*WORK REQUIRED*. Once you have checked the records that follow, state how many of their lines hold "style", giving the number only.

*RECORDED INFORMATION*.

* * *

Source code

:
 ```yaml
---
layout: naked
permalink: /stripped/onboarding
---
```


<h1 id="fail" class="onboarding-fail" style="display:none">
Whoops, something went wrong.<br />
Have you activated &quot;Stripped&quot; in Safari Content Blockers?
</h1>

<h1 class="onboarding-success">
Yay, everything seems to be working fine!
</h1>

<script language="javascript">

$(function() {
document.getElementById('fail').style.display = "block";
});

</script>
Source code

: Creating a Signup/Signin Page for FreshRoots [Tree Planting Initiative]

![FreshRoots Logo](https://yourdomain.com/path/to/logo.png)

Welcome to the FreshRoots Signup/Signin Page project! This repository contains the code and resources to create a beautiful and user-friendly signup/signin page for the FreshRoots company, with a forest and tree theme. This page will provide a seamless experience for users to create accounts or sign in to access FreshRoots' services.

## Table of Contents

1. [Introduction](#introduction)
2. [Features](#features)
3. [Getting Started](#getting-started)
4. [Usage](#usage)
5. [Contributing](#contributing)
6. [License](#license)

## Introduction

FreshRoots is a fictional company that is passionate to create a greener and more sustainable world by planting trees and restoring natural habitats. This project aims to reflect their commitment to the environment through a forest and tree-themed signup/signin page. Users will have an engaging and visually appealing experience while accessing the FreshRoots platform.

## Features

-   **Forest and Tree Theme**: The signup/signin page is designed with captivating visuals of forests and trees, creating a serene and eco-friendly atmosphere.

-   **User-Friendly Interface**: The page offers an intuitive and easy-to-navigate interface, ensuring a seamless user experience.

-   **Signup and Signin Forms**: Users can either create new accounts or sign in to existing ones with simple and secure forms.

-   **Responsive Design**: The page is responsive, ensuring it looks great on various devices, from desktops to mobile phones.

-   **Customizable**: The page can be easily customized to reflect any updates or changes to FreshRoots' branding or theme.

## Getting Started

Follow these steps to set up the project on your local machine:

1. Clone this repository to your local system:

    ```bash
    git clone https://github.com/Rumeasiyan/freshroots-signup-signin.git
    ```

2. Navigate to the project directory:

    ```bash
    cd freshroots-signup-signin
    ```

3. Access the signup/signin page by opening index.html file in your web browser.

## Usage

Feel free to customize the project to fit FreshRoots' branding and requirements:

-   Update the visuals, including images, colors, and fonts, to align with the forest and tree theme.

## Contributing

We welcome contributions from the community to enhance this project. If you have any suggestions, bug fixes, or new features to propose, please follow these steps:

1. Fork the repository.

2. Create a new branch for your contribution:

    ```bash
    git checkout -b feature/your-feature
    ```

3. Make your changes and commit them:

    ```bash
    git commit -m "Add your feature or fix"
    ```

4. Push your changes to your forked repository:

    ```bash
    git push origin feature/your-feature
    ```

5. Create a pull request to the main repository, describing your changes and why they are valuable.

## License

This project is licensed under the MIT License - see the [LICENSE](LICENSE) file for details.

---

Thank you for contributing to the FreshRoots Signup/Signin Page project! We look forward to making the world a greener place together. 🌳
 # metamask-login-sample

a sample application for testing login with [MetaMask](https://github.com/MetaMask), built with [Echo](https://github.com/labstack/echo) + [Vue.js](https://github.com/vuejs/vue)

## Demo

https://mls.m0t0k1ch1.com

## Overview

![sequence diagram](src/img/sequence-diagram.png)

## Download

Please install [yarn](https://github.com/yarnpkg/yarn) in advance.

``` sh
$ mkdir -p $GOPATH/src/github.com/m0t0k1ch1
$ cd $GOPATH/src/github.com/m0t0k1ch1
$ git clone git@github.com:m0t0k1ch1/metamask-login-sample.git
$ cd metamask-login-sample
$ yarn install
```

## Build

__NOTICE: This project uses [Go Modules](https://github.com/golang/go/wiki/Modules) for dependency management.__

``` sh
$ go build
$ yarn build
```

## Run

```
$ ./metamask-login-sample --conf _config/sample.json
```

* * *

*SOLUTION TO THIS EXERCISE*. 2